Several estates belonged to certain offshoots of the ducal house of
Hamilton, and in the second decade of the eighteenth century Walter
Hamilton was Captain-General of the English Leeward Caribbees and
"Ordinary of the Same." After him came Archibald Hamilton, who was,
perhaps, of all the Hamiltons the most royal in his hospitality.
Moreover, he was a person of energy and ambition, for it is on record
that he paid a visit to Boston, fleeing from the great drought which
visited Nevis in 1737. Then there were William Leslie Hamilton, who
practised at the bar in London for several years, but returned to hold
official position on Nevis, and his brother Andrew, both sons of Dr.
William Hamilton, who spent the greater part of his life on St.
Christopher. There were also Hugh Hamilton, Charles, Gustavus, and
William Vaughn Hamilton, all planters, most of them Members of Council
or of the Assembly.
And even in those remote and isolated days, Hamiltons and Washingtons
were associated. The most popular name in our annals appears frequently
in the Common Records of Nevis, and there is no doubt that when our
first President's American ancestor fled before Cromwell to Virginia, a
brother took ship for the English Caribbees.

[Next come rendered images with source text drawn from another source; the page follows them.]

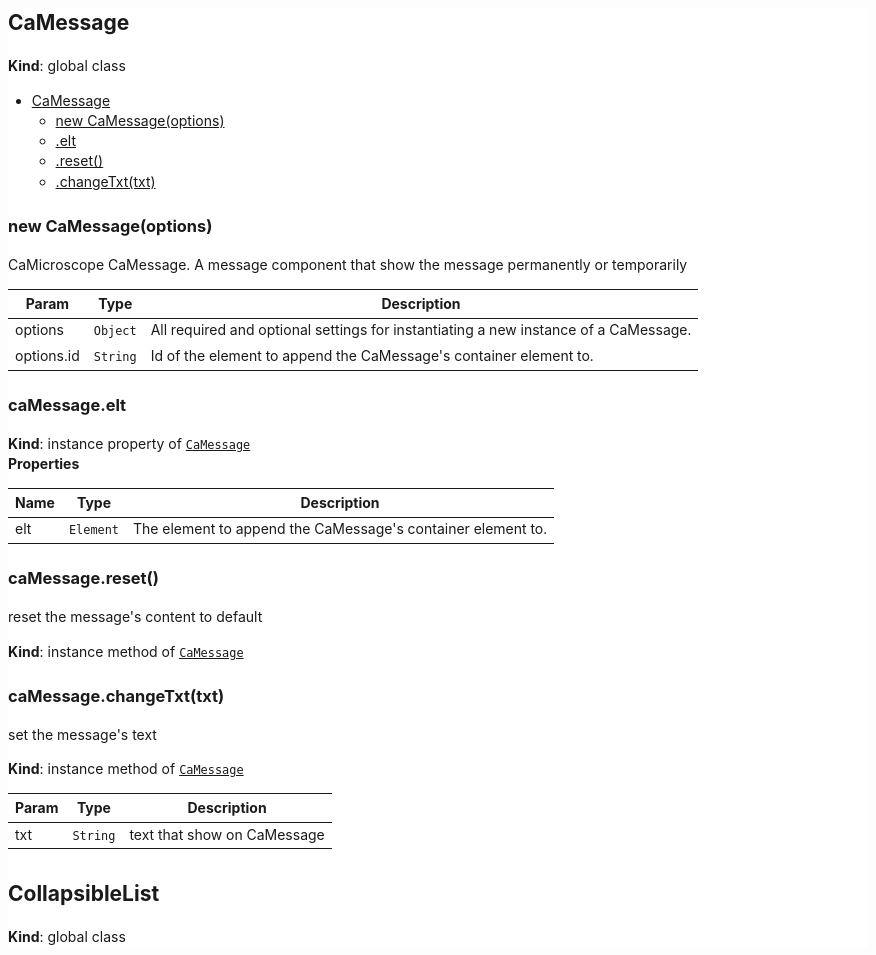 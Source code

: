<a name="CaMessage"></a>

## CaMessage
**Kind**: global class  

* [CaMessage](#CaMessage)
    * [new CaMessage(options)](#new_CaMessage_new)
    * [.elt](#CaMessage+elt)
    * [.reset()](#CaMessage+reset)
    * [.changeTxt(txt)](#CaMessage+changeTxt)

<a name="new_CaMessage_new"></a>

### new CaMessage(options)
CaMicroscope CaMessage. A message component that show the message permanently or temporarily


| Param | Type | Description |
| --- | --- | --- |
| options | <code>Object</code> | All required and optional settings for instantiating a new instance of a CaMessage. |
| options.id | <code>String</code> | Id of the element to append the CaMessage's container element to. |

<a name="CaMessage+elt"></a>

### caMessage.elt
**Kind**: instance property of [<code>CaMessage</code>](#CaMessage)  
**Properties**

| Name | Type | Description |
| --- | --- | --- |
| elt | <code>Element</code> | The element to append the CaMessage's container element to. |

<a name="CaMessage+reset"></a>

### caMessage.reset()
reset the message's content to default

**Kind**: instance method of [<code>CaMessage</code>](#CaMessage)  
<a name="CaMessage+changeTxt"></a>

### caMessage.changeTxt(txt)
set the message's text

**Kind**: instance method of [<code>CaMessage</code>](#CaMessage)  

| Param | Type | Description |
| --- | --- | --- |
| txt | <code>String</code> | text that show on CaMessage |

<a name="CollapsibleList"></a>

## CollapsibleList
**Kind**: global class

From a distance Nevis looks like a solitary peak in mid-ocean, her base
sweeping out on either side. But behind the great central cone--rising
three thousand two hundred feet--are five or six lesser peaks, between
which are dense tropical gorges and mountain streams. In the old days,
where the slopes were not vivid with the light green of the cane-field,
there were the cool and sombre groves of the cocoanut tree, mango,
orange, and guava.
Even when Nevis is wholly visible there is always a white cloud above
her head. As night falls it becomes evident that this soft aggravation
of her beauty is but a night robe hung on high. It is at about seven in
the evening that she begins to draw down her garment of mist, but she is
long in perfecting that nocturnal toilette. Lonely and neglected, she
still is a beauty, exacting and fastidious. The cloud is tortured into
many shapes before it meets her taste. She snatches it off, redisposes
it, dons and takes it off again, wraps it about her with yet more
enchanting folds, until by nine o'clock it sweeps the sea; and Nevis,
the proudest island of the Caribbees, has secluded herself from those
cynical old neighbours who no longer bend the knee.